• **EXERCISE REQUIREMENTS**
Check the listing that follows and work out how many lines include "胡人居于汉地则为汉". The reply is that number alone.

============================================================

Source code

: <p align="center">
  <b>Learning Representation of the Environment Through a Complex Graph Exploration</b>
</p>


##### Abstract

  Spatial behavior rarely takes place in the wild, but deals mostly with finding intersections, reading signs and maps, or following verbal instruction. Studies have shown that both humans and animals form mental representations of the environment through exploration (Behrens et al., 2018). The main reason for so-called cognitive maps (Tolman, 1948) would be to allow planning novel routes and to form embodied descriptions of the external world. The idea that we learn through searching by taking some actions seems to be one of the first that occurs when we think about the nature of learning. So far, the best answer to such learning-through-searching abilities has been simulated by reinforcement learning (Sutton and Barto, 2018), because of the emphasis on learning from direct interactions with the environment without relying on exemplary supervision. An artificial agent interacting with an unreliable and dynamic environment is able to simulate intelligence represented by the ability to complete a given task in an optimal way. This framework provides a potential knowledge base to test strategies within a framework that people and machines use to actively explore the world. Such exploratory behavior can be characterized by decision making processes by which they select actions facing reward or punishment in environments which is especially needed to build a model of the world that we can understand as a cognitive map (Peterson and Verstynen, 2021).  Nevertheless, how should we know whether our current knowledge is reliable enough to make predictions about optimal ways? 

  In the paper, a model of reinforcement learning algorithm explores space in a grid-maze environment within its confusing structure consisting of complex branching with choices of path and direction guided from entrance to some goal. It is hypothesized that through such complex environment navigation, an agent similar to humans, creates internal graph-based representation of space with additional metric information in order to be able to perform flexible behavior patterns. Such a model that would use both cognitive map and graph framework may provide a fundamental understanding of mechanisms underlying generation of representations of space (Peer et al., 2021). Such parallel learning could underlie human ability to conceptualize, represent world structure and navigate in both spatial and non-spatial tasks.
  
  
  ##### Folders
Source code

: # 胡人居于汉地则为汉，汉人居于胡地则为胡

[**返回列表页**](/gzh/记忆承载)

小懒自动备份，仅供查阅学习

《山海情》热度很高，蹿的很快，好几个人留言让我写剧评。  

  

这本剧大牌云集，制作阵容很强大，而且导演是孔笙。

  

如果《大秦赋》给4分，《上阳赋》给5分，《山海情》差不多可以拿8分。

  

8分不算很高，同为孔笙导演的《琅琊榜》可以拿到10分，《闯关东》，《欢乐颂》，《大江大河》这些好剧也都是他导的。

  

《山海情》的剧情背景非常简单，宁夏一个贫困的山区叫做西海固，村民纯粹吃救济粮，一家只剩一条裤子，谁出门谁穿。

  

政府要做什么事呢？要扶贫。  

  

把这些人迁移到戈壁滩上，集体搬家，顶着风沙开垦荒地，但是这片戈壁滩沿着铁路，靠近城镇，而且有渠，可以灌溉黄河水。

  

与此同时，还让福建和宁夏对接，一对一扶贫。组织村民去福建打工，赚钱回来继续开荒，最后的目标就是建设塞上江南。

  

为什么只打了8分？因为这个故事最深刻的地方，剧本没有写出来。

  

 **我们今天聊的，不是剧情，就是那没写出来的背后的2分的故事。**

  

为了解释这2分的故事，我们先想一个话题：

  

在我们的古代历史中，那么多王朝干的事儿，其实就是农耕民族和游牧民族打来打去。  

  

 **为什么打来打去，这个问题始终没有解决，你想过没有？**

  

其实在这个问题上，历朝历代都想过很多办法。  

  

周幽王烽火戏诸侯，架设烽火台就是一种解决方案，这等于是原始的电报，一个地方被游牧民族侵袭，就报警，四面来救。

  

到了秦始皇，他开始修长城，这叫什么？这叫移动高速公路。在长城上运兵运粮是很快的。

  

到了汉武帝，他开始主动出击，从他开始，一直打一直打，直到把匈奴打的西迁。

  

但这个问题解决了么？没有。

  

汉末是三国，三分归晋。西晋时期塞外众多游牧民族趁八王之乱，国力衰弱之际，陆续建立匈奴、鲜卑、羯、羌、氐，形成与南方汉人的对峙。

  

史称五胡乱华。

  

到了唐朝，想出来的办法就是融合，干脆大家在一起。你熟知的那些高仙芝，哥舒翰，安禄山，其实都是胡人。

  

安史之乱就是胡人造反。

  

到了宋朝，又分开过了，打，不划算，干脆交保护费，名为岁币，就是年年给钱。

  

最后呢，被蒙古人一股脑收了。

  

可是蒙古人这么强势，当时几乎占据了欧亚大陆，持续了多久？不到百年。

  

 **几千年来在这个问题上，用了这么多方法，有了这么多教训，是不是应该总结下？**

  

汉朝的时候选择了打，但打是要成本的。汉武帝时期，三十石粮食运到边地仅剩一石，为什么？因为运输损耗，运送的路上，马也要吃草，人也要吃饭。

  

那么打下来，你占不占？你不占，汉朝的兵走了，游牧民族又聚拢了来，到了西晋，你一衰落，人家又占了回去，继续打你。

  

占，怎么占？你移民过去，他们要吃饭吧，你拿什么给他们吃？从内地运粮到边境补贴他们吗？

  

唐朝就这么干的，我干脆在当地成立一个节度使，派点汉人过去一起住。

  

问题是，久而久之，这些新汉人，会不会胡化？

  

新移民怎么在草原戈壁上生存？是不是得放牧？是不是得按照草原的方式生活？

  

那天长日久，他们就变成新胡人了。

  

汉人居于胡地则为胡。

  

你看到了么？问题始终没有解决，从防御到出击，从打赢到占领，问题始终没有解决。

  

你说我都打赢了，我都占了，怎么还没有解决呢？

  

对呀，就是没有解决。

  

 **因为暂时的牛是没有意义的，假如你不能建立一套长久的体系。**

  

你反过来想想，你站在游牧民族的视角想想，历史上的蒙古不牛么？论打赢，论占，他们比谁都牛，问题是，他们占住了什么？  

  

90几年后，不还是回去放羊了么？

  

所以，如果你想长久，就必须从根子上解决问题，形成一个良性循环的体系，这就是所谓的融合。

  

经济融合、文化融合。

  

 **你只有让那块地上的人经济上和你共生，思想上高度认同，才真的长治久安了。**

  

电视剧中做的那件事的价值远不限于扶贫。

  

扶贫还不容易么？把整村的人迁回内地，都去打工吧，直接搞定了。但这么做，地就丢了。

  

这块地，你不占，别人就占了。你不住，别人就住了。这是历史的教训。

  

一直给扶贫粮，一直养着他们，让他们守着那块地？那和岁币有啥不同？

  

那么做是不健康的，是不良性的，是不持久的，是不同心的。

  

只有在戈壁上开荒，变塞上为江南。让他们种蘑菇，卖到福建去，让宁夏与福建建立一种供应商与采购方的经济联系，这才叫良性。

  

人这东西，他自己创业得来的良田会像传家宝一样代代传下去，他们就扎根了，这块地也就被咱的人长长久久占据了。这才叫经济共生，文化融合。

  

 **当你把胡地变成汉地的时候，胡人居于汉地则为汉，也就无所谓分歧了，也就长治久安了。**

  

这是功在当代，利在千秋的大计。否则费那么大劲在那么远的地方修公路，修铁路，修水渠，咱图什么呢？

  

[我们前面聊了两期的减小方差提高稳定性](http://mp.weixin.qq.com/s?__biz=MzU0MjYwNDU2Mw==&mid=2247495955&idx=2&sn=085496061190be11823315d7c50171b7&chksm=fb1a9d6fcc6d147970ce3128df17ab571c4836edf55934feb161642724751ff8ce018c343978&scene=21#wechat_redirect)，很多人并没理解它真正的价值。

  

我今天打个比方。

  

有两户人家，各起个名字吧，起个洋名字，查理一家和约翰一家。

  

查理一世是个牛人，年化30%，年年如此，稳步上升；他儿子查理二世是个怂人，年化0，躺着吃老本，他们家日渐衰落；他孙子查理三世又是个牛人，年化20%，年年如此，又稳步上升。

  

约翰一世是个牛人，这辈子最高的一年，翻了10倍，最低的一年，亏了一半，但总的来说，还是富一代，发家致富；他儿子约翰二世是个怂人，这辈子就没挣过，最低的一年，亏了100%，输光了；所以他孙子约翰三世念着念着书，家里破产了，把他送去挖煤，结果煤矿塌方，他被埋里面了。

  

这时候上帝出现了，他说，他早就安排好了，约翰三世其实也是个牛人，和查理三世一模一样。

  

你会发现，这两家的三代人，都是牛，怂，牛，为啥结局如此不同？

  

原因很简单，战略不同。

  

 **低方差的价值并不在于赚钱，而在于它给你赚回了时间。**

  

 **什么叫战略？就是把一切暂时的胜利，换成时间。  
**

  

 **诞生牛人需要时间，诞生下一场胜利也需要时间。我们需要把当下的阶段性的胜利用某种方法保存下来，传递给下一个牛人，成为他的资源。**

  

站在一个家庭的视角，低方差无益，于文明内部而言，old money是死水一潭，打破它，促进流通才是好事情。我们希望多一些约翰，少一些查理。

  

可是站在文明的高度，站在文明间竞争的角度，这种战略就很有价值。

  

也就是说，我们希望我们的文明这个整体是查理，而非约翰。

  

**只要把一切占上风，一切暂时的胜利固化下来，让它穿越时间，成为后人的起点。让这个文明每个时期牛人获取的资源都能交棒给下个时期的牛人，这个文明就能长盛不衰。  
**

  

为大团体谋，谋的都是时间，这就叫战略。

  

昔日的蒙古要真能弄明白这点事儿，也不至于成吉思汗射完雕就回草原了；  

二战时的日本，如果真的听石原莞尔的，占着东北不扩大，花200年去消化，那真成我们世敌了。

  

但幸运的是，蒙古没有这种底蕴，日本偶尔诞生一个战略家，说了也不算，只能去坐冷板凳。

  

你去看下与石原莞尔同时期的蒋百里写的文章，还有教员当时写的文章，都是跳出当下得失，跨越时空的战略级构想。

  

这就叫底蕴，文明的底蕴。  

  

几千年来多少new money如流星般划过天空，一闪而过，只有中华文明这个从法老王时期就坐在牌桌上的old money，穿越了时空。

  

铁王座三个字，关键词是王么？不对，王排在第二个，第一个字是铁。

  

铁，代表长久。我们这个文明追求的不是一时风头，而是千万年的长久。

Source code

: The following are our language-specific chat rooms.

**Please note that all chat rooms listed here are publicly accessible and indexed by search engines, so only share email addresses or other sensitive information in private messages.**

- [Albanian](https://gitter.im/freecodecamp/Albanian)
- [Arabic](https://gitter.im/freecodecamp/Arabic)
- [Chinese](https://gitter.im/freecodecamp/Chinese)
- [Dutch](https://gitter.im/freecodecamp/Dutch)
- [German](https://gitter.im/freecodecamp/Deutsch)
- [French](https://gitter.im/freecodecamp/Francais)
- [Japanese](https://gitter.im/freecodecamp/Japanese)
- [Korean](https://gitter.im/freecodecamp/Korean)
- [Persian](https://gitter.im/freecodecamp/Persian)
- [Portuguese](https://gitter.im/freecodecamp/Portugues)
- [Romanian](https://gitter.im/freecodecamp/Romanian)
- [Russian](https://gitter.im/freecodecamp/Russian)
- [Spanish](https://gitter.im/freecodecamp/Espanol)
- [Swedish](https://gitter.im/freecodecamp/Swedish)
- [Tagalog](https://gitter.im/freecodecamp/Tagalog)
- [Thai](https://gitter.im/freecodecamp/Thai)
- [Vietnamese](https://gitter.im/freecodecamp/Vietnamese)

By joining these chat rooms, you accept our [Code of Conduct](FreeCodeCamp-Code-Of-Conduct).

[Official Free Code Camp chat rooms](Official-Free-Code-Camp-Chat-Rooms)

============================================================

• **RESULT OF THE TASK**
2